YOUR ASSIGNMENT => Could you copy every line of the data that contains the word "scriptsize"?

INPUT DATA =>
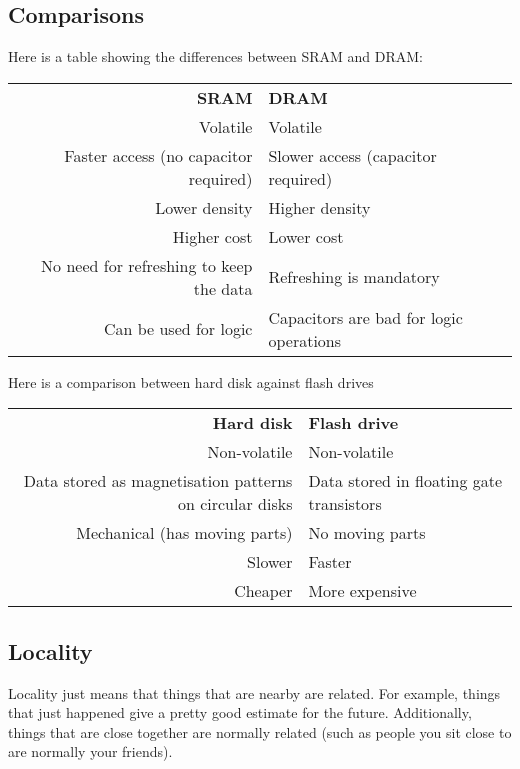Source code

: \documentclass[11pt,a4paper,titlepage,dvipsnames,cmyk]{scrartcl}
\begin{document}
\subsection{Comparisons}%
\label{sub:SRAM vs DRAM}
Here is a table showing the differences between SRAM and DRAM:

\begin{center}
    \begin{tabular}{r|l}
        \textbf{SRAM} & \textbf{DRAM} \\ \hhline{=|=}
        Volatile & Volatile \\ 
        Faster access (no capacitor required) & Slower access (capacitor
        required) \\ 
        Lower density & Higher density \\ 
        Higher cost & Lower cost \\ 
        No need for refreshing to keep the data & Refreshing is mandatory
        \\ 
        Can be used for logic & Capacitors are bad for logic operations
    \end{tabular}
\end{center}

Here is a comparison between hard disk against flash drives

\begin{center}
    \begin{tabular}{r|l}
        \textbf{Hard disk} & \textbf{Flash drive} \\ \hhline{=|=}
        Non-volatile & Non-volatile \\
        Data stored as magnetisation patterns on circular disks & Data
        stored in floating gate transistors \\
        Mechanical (has moving parts) & No moving parts \\
        Slower & Faster \\
        Cheaper & More expensive
    \end{tabular}
\end{center}

\subsection{Locality}%
\label{sub:Locality}
Locality just means that things that are nearby are related. For example,
things that just happened give a pretty good estimate for the future.
Additionally, things that are close together are normally related (such as
people you sit close to are normally your friends).
\end{document}
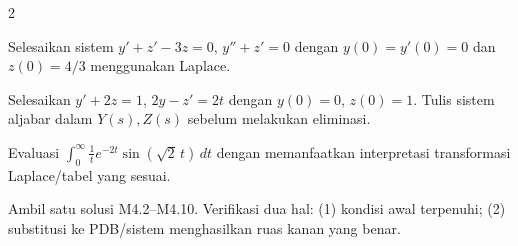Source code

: \documentclass[10pt,a4paper]{article}
\newcommand{\level}[1]{\colorbox{levelbg}{\scriptsize\strut #1}}
\newcommand{\src}[1]{\colorbox{sourcebg}{\scriptsize\strut #1}}
\begin{document}
\begin{multicols}{2}
\begin{qbox}[title={M4.9: Sistem PDB I\hfill \level{L4}\;\src{PR}}]
\small Selesaikan sistem $y'+z'-3z=0$, $y''+z'=0$ dengan $y(0)=y'(0)=0$ dan $z(0)=4/3$ menggunakan Laplace.
\end{qbox}
\begin{qbox}[title={M4.10: Sistem PDB II\hfill \level{L4}\;\src{PR}}]
\small Selesaikan $y'+2z=1$, $2y-z'=2t$ dengan $y(0)=0$, $z(0)=1$. Tulis sistem aljabar dalam $Y(s),Z(s)$ sebelum melakukan eliminasi.
\end{qbox}
\begin{qbox}[title={M4.11: Integral tak wajar via tabel Laplace\hfill \level{L3}\;\src{PR}}]
\small Evaluasi $\displaystyle \int_0^\infty \frac{1}{t}e^{-2t}\sin(\sqrt2\,t)\,dt$ dengan memanfaatkan interpretasi transformasi Laplace/tabel yang sesuai.
\end{qbox}
\begin{qbox}[title={M4.12: Cek solusi\hfill \level{L2}\;\src{Var}}]
\small Ambil satu solusi M4.2--M4.10. Verifikasi dua hal: (1) kondisi awal terpenuhi; (2) substitusi ke PDB/sistem menghasilkan ruas kanan yang benar.
\end{qbox}
\end{multicols}
\newpage
\end{document}
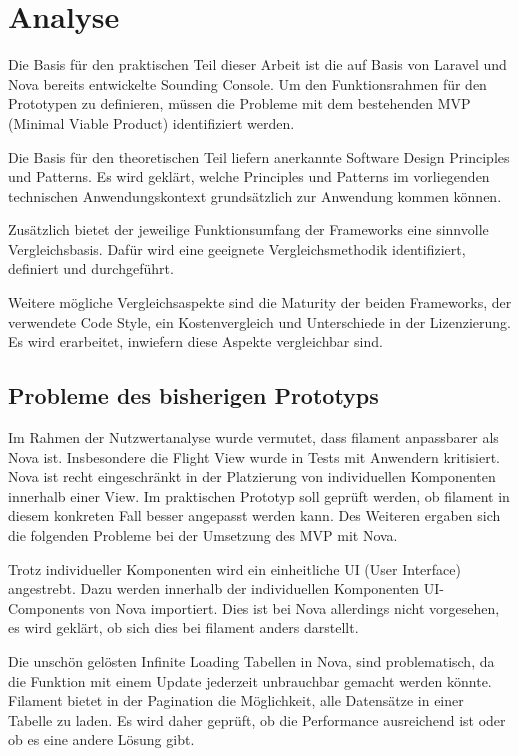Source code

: \section{Analyse}
Die Basis für den praktischen Teil dieser Arbeit ist die auf Basis von Laravel und Nova bereits entwickelte Sounding Console.
Um den Funktionsrahmen für den Prototypen zu definieren, müssen die Probleme mit dem bestehenden MVP (Minimal Viable Product) identifiziert werden.

Die Basis für den theoretischen Teil liefern anerkannte Software Design Principles und Patterns.
Es wird geklärt, welche Principles und Patterns im vorliegenden technischen Anwendungskontext grundsätzlich zur Anwendung kommen können.

Zusätzlich bietet der jeweilige Funktionsumfang der Frameworks eine sinnvolle Vergleichsbasis.
Dafür wird eine geeignete Vergleichsmethodik identifiziert, definiert und durchgeführt.

Weitere mögliche Vergleichsaspekte sind die Maturity der beiden Frameworks, der verwendete Code Style, ein Kostenvergleich und Unterschiede in der Lizenzierung.
Es wird erarbeitet, inwiefern diese Aspekte vergleichbar sind.

\subsection{Probleme des bisherigen Prototyps}
Im Rahmen der Nutzwertanalyse wurde vermutet, dass filament anpassbarer als Nova ist.
Insbesondere die Flight View wurde in Tests mit Anwendern kritisiert.
Nova ist recht eingeschränkt in der Platzierung von individuellen Komponenten innerhalb einer View.
Im praktischen Prototyp soll geprüft werden, ob filament in diesem konkreten Fall besser angepasst werden kann.
Des Weiteren ergaben sich die folgenden Probleme bei der Umsetzung des MVP mit Nova.

Trotz individueller Komponenten wird ein einheitliche UI (User Interface) angestrebt.
Dazu werden innerhalb der individuellen Komponenten UI-Components von Nova importiert.
Dies ist bei Nova allerdings nicht vorgesehen, es wird geklärt, ob sich dies bei filament anders darstellt.

Die unschön gelösten Infinite Loading Tabellen in Nova, sind problematisch, da die Funktion mit einem Update jederzeit unbrauchbar gemacht werden könnte.
Filament bietet in der Pagination die Möglichkeit, alle Datensätze in einer Tabelle zu laden.
Es wird daher geprüft, ob die Performance ausreichend ist oder ob es eine andere Lösung gibt.


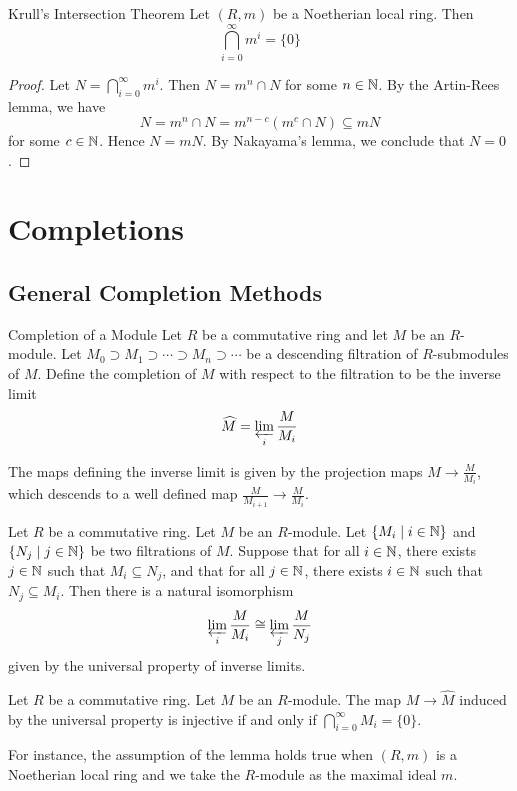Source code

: \documentclass[a4paper]{article}
\begin{document}
\begin{thm}{Krull's Intersection Theorem}{} Let $(R,m)$ be a Noetherian local ring. Then $$\bigcap_{i=0}^\infty m^i=\{0\}$$ 
\begin{proof}
Let $N=\bigcap_{i=0}^\infty m^i$. Then $N=m^n\cap N$ for some $n\in\mathbb{N}$. By the Artin-Rees lemma, we have $$N=m^n\cap N=m^{n-c}(m^c\cap N)\subseteq mN$$ for some $c\in\mathbb{N}$. Hence $N=mN$. By Nakayama's lemma, we conclude that $N=0$. 
\end{proof}
\end{thm}

\pagebreak
\section{Completions}
\subsection{General Completion Methods}
\begin{defn}{Completion of a Module}{} Let $R$ be a commutative ring and let $M$ be an $R$-module. Let $M_0\supset M_1\supset\cdots\supset M_n\supset\cdots$ be a descending filtration of $R$-submodules of $M$. Define the completion of $M$ with respect to the filtration to be the inverse limit $$\widehat{M}=\varprojlim_i\frac{M}{M_i}$$
\end{defn}

The maps defining the inverse limit is given by the projection maps $M\to\frac{M}{M_i}$, which descends to a well defined map $\frac{M}{M_{i+1}}\to\frac{M}{M_i}$. 

\begin{lmm}{}{} Let $R$ be a commutative ring. Let $M$ be an $R$-module. Let $\{M_i\;|\;i\in\mathbb{N}\}$ and $\{N_j\;|\;j\in\mathbb{N}\}$ be two filtrations of $M$. Suppose that for all $i\in\mathbb{N}$, there exists $j\in\mathbb{N}$ such that $M_i\subseteq N_j$, and that for all $j\in\mathbb{N}$, there exists $i\in\mathbb{N}$ such that $N_j\subseteq M_i$. Then there is a natural isomorphism $$\varprojlim_i\frac{M}{M_i}\cong\varprojlim_j\frac{M}{N_j}$$ given by the universal property of inverse limits. 
\end{lmm}

\begin{lmm}{}{} Let $R$ be a commutative ring. Let $M$ be an $R$-module. The map $M\to\widehat{M}$ induced by the universal property is injective if and only if $\bigcap_{i=0}^\infty M_i=\{0\}$. 
\end{lmm}

For instance, the assumption of the lemma holds true when $(R,m)$ is a Noetherian local ring and we take the $R$-module as the maximal ideal $m$. 
\end{document}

ANSWER SECTION =>
\newcommand{\level}[1]{\colorbox{levelbg}{\scriptsize\strut #1}}
\newcommand{\src}[1]{\colorbox{sourcebg}{\scriptsize\strut #1}}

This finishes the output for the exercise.